To worry or not to worry over the economy?
“Very worrying” was what one Whitehall economic adviser said to me just before Vince Cable insisted in an interview that he was “not worried” by today’s growth figures.
How could you not be worried?
The world’s economy is on a journey into uncharted territory where new economies rise and old ones could flat-line or worse. And politically, the Coalition experiment’s electoral success surely rests on whether the economic commanders have made the right calls on the economy.
Can the private sector make up the ground that’ll be hacked back from the public sector in the economy?

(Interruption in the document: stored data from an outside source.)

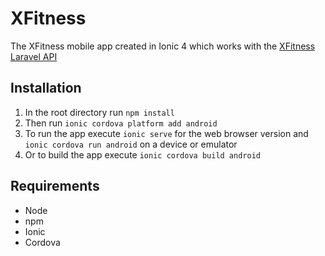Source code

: # XFitness
The XFitness mobile app created in Ionic 4 which works with the [XFitness Laravel API](https://github.com/claudemuller/xfitness-api)

## Installation
1. In the root directory run `npm install`
2. Then run `ionic cordova platform add android`
3. To run the app execute `ionic serve` for the web browser version and `ionic cordova run android` on a device or emulator
4. Or to build the app execute `ionic cordova build android`

## Requirements
- Node
- npm
- Ionic
- Cordova
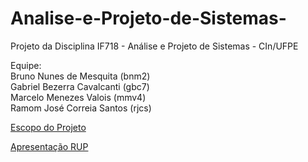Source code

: # Analise-e-Projeto-de-Sistemas-
Projeto da Disciplina IF718 - Análise e Projeto de Sistemas - CIn/UFPE

Equipe:\
Bruno Nunes de Mesquita (bnm2)\
Gabriel Bezerra Cavalcanti (gbc7)\
Marcelo Menezes Valois (mmv4)\
Ramom José Correia Santos (rjcs)

[Escopo do Projeto](https://docs.google.com/document/d/1bsVx5iC1YnMxSozPUi6HSZLU-czF5skBuvQlRUIudz0/edit?usp=sharing)

[Apresentação RUP](https://docs.google.com/presentation/d/1AqYTpoCAhsATANWqzEOePFITswAcWjb7nyRUmlR17Hg/edit#slide=id.p)

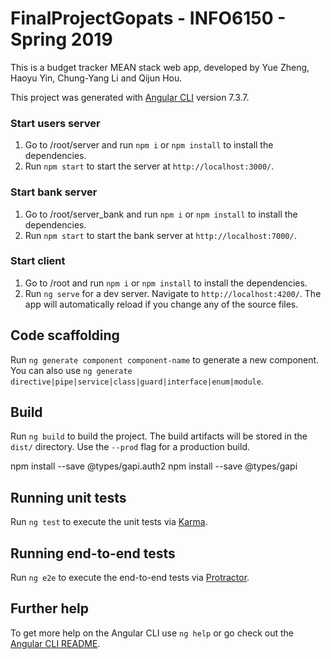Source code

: # FinalProjectGopats - INFO6150 - Spring 2019

This is a budget tracker MEAN stack web app, developed by Yue Zheng, Haoyu Yin, Chung-Yang Li and Qijun Hou. 

This project was generated with [Angular CLI](https://github.com/angular/angular-cli) version 7.3.7.

### Start users server

1. Go to /root/server and run `npm i` or `npm install` to install the dependencies.
2. Run `npm start` to start the server at `http://localhost:3000/`.

### Start bank server

1. Go to /root/server_bank and run `npm i` or `npm install` to install the dependencies.
2. Run `npm start` to start the bank server at `http://localhost:7000/`.

### Start client

1. Go to /root and run `npm i` or `npm install` to install the dependencies. 
2. Run `ng serve` for a dev server. Navigate to `http://localhost:4200/`. The app will automatically reload if you change any of the source files.

## Code scaffolding

Run `ng generate component component-name` to generate a new component. You can also use `ng generate directive|pipe|service|class|guard|interface|enum|module`.

## Build

Run `ng build` to build the project. The build artifacts will be stored in the `dist/` directory. Use the `--prod` flag for a production build.

npm install --save @types/gapi.auth2
npm install --save @types/gapi
## Running unit tests

Run `ng test` to execute the unit tests via [Karma](https://karma-runner.github.io).

## Running end-to-end tests

Run `ng e2e` to execute the end-to-end tests via [Protractor](http://www.protractortest.org/).

## Further help

To get more help on the Angular CLI use `ng help` or go check out the [Angular CLI README](https://github.com/angular/angular-cli/blob/master/README.md).
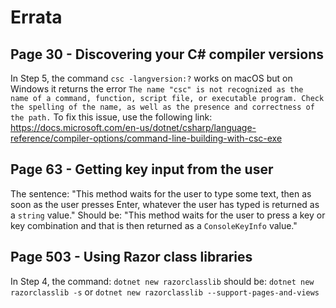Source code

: # Errata
## Page 30 - Discovering your C# compiler versions
In Step 5, the command `csc -langversion:?` works on macOS but on Windows it returns the error `The name "csc" is not recognized as the name of a command, function, script file, or executable program. Check the spelling of the name, as well as the presence and correctness of the path.` To fix this issue, use the following link: https://docs.microsoft.com/en-us/dotnet/csharp/language-reference/compiler-options/command-line-building-with-csc-exe
## Page 63 - Getting key input from the user
The sentence:
"This method waits for the user to type some text, then as soon as the user presses Enter, whatever the user has typed is returned as a `string` value."
Should be:
"This method waits for the user to press a key or key combination and that is then returned as a `ConsoleKeyInfo` value."
## Page 503 - Using Razor class libraries
In Step 4, the command: `dotnet new razorclasslib` should be: `dotnet new razorclasslib -s` or `dotnet new razorclasslib --support-pages-and-views`
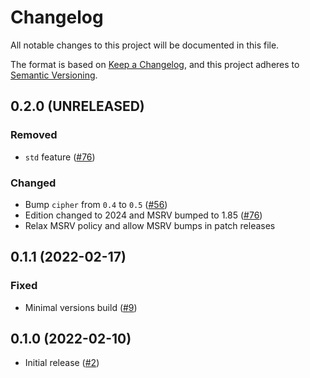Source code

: # Changelog

All notable changes to this project will be documented in this file.

The format is based on [Keep a Changelog](https://keepachangelog.com/en/1.0.0/),
and this project adheres to [Semantic Versioning](https://semver.org/spec/v2.0.0.html).

## 0.2.0 (UNRELEASED)
### Removed 
- `std` feature ([#76])

### Changed
- Bump `cipher` from `0.4` to `0.5` ([#56])
- Edition changed to 2024 and MSRV bumped to 1.85 ([#76])
- Relax MSRV policy and allow MSRV bumps in patch releases

[#56]: https://github.com/RustCrypto/block-modes/pull/56
[#76]: https://github.com/RustCrypto/block-modes/pull/76

## 0.1.1 (2022-02-17)
### Fixed
- Minimal versions build ([#9])

[#9]: https://github.com/RustCrypto/block-modes/pull/9

## 0.1.0 (2022-02-10)
- Initial release ([#2])

[#2]: https://github.com/RustCrypto/block-modes/pull/2
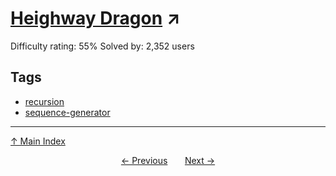 # [Heighway Dragon](https://projecteuler.net/problem=220) ↗️

Difficulty rating: 55%
Solved by: 2,352 users
## Tags

- [recursion](../tags/recursion.md)
- [sequence-generator](../tags/sequence-generator.md)



---

[↑ Main Index](../README.md)


<div align=center><a href='219.md'>← Previous</a> &nbsp;&nbsp; &nbsp;&nbsp;  <a href='221.md'>Next →</a></div>
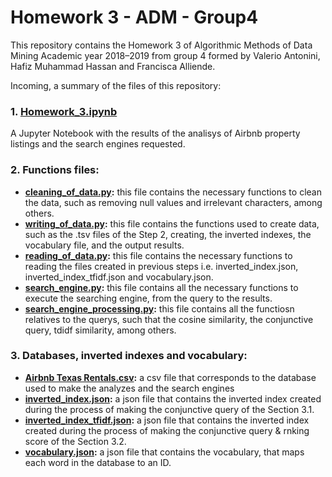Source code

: # Homework 3 - ADM - Group4

This repository contains the Homework 3 of Algorithmic Methods of Data Mining Academic year 2018–2019 from group 4 formed by Valerio Antonini, Hafiz Muhammad Hassan and Francisca Alliende.

Incoming, a summary of the files of this repository:

### 1. **[Homework_3.ipynb](http://nbviewer.jupyter.org/github/valerio94w/ADM-Hw3-Group4/blob/master/Homework_3.ipynb)** 
A Jupyter Notebook with the results of the analisys of Airbnb property listings and the search engines requested.

### 2. **Functions files**:
- **[cleaning_of_data.py](https://github.com/valerio94w/ADM-Hw3-Group4/blob/master/cleaning_of_data.py):** this file contains the necessary functions to clean the data, such as removing null values and irrelevant    characters, among others.
- **[writing_of_data.py](https://github.com/valerio94w/ADM-Hw3-Group4/blob/master/writing_of_data.py):** this file contains the functions used to create data, such as the .tsv files of the Step 2, creating, the inverted indexes, the vocabulary file, and the output results.  
- **[reading_of_data.py](https://github.com/valerio94w/ADM-Hw3-Group4/blob/master/reading_of_data.py):** this file contains the necessary functions to reading the files created in previous steps i.e. inverted_index.json, inverted_index_tfidf.json and vocabulary.json.
- **[search_engine.py](https://github.com/valerio94w/ADM-Hw3-Group4/blob/master/search_engine.py):** this file contains all the necessary functions to execute the searching engine, from the query to the results.
- **[search_engine_processing.py](https://github.com/valerio94w/ADM-Hw3-Group4/blob/master/search_engine_processing.py):** this file contains all the functiosn relatives to the querys, such that the cosine similarity, the conjunctive query, tdidf similarity, among others.

### 3. **Databases, inverted indexes and vocabulary:**
- **[Airbnb Texas Rentals.csv](https://github.com/valerio94w/ADM-Hw3-Group4/blob/master/Airbnb_Texas_Rentals.csv):** a csv file that corresponds to the database used to make the analyzes and the search engines
- **[inverted_index.json](https://github.com/valerio94w/ADM-Hw3-Group4/blob/master/inverted_index.json):** a json file that contains the inverted index created during the process of making the conjunctive query of the Section 3.1.
- **[inverted_index_tfidf.json](https://github.com/valerio94w/ADM-Hw3-Group4/blob/master/inverted_index_tfidf.json):** a json file that contains the inverted index created during the process of making the conjunctive query & rnking score of the Section 3.2.
- **[vocabulary.json](https://github.com/valerio94w/ADM-Hw3-Group4/blob/master/vocabulary.json):** a json file that contains the vocabulary, that maps each word in the database to an ID.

What would the government do if things carried on flat-lining or worse? One who knows the Bank of England Governor well says he’d be very surprised if Mervyn King agreed to more quantitative easing.
It’s far from clear what other levers the government has to hand … but Ed Balls is suggesting they re-think the Budget in March and slow the cuts to the Alistair Darling four year deficit halving plan he (Ed Balls) used to attack.
Interestingly, Gordon Brown’s old ally, Gavyn Davies, says here that growth is too bad to be true:
“I would point to a drop in oil and mining output, which has knocked about 0.6 per cent off total output in the period covered by the graph. This is a result of the fact that North Sea output has now started a long decline which cannot be prevented.
“In addition, business and financial services, to which the UK is particularly exposed, has reduced output by 1.2 per cent over the relevant period. Without these two factors, the under-performance of the UK since the recession started would have been much less, though still not zero.”